Importing multiple Excel files, each
with multiple sheets, into R.
Excel is extremely
popular as a tool for organizing data and it has fairly
easy-to-use functions for rudimentary statistics and data
displays (i.e. graphs & charts). However, it is not a
statistical software package and therefore, it is often
necessary to import Excel data structures into other, more
statistically oriented software. For this reason, RSS personnel
do not recommend using Excel; for data storage, data display, or
data analysis. An often quoted phrase1 is the
following; the only thing worse than using SPSS, is using Excel.
For more information on the known problems with Excel and other
spread sheet based software, see Burns (2013). RSS recommends
storing data in plain text (.txt) files with comma delimiters;
also known as a comma separated values (.csv) file type. The
reason RSS recommends text (.txt) or comma separated values (.csv)
file types is because those file types can be easily opened or
imported into all the statistical software packages. However, if
you feel you must use Excel, then this article should help you
with the inevitable task of getting data from Excel into a more
worthy software package for statistical data analysis; and there
really is no more worthy software for that purpose than
R.
Context of the Example
An example has
been created to illustrate a procedure for importing several
Excel files, each with multiple sheets, into the R workspace and
merging them together as a single data frame. The premise of our
example is a research design with 10 participants, 3 lighting
conditions, and 5 time series (chin movements, left eye [pupil]
movements, right eye [pupil] movements, left wrist movements,
right wrist movements). Each participant was exposed to each
lighting condition and their movements were measured throughout
a 10 minute typing task -- all three body-part measuring
apparatus' took samples 100 times per minute to measure
positional changes (in millimeters) from an enforced baseline /
start position, while each eye's pupil movement reflects the
movement (in millimeters distance) from looking at the center of
the screen.

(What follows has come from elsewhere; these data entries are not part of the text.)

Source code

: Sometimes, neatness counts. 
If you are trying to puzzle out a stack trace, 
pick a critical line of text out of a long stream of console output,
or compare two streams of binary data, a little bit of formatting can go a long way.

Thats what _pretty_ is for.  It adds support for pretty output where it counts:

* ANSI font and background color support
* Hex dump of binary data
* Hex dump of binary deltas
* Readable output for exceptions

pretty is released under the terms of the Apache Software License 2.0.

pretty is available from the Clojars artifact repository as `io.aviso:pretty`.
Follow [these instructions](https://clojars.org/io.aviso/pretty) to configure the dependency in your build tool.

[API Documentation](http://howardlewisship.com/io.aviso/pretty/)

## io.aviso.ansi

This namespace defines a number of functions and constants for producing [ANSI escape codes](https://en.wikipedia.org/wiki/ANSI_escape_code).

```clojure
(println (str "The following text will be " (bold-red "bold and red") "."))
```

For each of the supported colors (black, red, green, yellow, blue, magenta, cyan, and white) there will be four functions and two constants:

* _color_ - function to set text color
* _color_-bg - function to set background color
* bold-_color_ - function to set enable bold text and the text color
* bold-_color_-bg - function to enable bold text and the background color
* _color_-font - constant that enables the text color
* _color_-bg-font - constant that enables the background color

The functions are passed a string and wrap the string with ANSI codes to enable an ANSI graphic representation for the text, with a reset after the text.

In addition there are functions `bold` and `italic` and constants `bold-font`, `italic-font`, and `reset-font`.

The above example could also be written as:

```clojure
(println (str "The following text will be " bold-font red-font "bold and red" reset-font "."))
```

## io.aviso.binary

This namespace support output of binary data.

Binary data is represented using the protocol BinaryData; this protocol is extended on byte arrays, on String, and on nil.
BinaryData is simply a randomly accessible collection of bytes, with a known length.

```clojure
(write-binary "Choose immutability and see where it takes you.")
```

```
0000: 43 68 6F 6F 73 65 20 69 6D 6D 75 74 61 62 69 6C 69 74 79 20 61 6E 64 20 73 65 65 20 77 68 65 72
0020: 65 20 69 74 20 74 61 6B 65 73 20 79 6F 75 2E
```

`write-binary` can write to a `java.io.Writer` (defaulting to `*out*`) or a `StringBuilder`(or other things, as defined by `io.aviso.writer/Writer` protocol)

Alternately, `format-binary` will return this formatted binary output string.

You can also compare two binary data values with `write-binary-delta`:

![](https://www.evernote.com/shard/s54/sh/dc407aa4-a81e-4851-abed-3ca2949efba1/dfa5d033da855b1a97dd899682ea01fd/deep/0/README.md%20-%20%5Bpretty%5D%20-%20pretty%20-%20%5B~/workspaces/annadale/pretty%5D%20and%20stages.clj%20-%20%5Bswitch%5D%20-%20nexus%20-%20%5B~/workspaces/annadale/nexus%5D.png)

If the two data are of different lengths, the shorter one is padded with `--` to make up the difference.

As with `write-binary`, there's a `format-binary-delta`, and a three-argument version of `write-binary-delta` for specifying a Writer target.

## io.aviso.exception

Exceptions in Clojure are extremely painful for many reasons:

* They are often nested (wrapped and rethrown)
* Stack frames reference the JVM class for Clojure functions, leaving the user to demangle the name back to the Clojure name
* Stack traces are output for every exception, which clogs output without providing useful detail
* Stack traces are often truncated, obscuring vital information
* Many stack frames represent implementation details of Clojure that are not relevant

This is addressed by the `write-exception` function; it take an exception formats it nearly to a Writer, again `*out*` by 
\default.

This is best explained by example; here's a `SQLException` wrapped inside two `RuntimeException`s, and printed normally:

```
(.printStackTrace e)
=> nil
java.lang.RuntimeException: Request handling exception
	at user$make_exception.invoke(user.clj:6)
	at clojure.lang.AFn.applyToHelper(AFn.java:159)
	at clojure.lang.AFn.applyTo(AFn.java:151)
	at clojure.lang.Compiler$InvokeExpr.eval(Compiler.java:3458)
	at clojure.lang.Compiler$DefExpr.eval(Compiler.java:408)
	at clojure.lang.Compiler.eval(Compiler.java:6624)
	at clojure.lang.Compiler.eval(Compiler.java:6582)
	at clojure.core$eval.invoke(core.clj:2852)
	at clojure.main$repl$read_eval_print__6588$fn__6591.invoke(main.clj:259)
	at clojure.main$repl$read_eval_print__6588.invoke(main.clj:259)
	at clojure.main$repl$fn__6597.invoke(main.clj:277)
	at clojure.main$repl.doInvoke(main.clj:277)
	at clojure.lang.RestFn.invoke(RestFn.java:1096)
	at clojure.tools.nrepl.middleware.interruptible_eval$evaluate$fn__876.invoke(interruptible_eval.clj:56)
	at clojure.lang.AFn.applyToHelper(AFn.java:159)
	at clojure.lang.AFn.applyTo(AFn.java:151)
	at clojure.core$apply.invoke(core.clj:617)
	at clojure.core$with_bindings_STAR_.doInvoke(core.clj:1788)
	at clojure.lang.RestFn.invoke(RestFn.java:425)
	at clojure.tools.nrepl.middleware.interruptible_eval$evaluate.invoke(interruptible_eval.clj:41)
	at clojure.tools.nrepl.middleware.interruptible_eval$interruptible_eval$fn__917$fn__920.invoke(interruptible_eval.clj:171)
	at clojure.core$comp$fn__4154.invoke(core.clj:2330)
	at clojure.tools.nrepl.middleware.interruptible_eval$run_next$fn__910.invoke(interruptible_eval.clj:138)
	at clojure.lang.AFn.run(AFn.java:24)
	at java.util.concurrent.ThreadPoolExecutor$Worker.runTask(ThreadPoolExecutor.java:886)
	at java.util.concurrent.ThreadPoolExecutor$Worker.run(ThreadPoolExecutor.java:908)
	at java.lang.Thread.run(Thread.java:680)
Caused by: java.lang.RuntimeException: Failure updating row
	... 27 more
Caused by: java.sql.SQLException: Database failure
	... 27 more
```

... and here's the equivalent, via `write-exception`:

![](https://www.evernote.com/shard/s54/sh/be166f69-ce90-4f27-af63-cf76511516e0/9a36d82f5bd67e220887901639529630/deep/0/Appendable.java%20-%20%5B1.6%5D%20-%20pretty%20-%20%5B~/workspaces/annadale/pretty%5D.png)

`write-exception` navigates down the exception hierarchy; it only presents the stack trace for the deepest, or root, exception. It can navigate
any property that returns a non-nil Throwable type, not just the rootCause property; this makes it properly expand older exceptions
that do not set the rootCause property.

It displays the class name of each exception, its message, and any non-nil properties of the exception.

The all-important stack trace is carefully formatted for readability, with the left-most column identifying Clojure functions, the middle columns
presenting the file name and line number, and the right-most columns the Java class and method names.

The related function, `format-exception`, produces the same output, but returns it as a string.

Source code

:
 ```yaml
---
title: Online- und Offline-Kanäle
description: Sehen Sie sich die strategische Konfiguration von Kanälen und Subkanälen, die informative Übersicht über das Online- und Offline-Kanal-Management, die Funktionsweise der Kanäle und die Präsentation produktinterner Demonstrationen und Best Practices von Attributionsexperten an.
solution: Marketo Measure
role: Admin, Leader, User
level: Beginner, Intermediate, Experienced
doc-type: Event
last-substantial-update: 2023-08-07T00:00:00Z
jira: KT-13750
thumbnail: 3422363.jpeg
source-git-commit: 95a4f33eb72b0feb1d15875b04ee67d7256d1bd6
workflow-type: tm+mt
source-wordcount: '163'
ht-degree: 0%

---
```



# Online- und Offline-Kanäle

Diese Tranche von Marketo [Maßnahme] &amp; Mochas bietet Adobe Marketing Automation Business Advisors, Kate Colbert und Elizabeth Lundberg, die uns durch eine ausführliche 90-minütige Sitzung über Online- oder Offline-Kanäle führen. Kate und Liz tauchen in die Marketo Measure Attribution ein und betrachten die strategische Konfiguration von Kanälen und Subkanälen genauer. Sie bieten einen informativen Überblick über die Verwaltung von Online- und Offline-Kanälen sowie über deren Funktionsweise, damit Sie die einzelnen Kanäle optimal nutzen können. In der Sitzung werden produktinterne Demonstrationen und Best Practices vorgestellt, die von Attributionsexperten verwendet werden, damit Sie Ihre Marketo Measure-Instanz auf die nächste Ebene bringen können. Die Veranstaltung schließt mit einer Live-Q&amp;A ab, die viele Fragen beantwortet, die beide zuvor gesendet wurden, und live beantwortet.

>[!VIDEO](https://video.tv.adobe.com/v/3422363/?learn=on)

In other words, the eye (pupil) movement refers to
changes of movement in gazing at the center of the screen to
gazing at the edges of the screen, or the keyboard. Again, the
time series data was sampled at 100 times per minute for the
full 10 minutes of typing (n = 1000, per time series).
Motion capture software exported the resulting data into 10
Excel files. Each Excel file corresponds to each participant
(participant.1.xls, participant.2.xls…etc.) and each Excel file
contains 3 sheets; one sheet per lighting condition (Off, Dim,
Bright). Each sheet contains five time series corresponding to
the five measured variables (Chin, R_eye, L_eye, R_wrist,
L_wrist). The resulting simulated data is available below so
that the reader
can download the data and replicate what is illustrated in this tutorial. Our goal was to import
all the data and merge it into a single data frame.
Example Data:
http://www.unt.edu/rss/class/Jon/Benchmarks/ExcelFiles/participant.1.xls
http://www.unt.edu/rss/class/Jon/Benchmarks/ExcelFiles/participant.2.xls
http://www.unt.edu/rss/class/Jon/Benchmarks/ExcelFiles/participant.3.xls
http://www.unt.edu/rss/class/Jon/Benchmarks/ExcelFiles/participant.4.xls
http://www.unt.edu/rss/class/Jon/Benchmarks/ExcelFiles/participant.5.xls
http://www.unt.edu/rss/class/Jon/Benchmarks/ExcelFiles/participant.6.xls
http://www.unt.edu/rss/class/Jon/Benchmarks/ExcelFiles/participant.7.xls
http://www.unt.edu/rss/class/Jon/Benchmarks/ExcelFiles/participant.8.xls
http://www.unt.edu/rss/class/Jon/Benchmarks/ExcelFiles/participant.9.xls
http://www.unt.edu/rss/class/Jon/Benchmarks/ExcelFiles/participant.10.xls
Illustrative Example
First, ‘set’ the
working directory (wd) to the (path) location on your computer
where the files are located; in this example, we have the 10
Excel files on our desktop. Below, and throughout the example,
we are using black, Times New Roman, font for text and we are
using Courier New font for R script (in red) and R output (in
blue).
setwd("C:/Users/jds0282/Desktop/")
Next, load the packages which will allow us
to import Excel data files; the XLConnect package is the package
we want and it requires the rJava package.
library(rJava)
library(XLConnect, pos = 4)
XLConnect 0.2-5 by Mirai Solutions GmbH
http://www.mirai-solutions.com ,
http://miraisolutions.wordpress.com
Next, create an object with the file names.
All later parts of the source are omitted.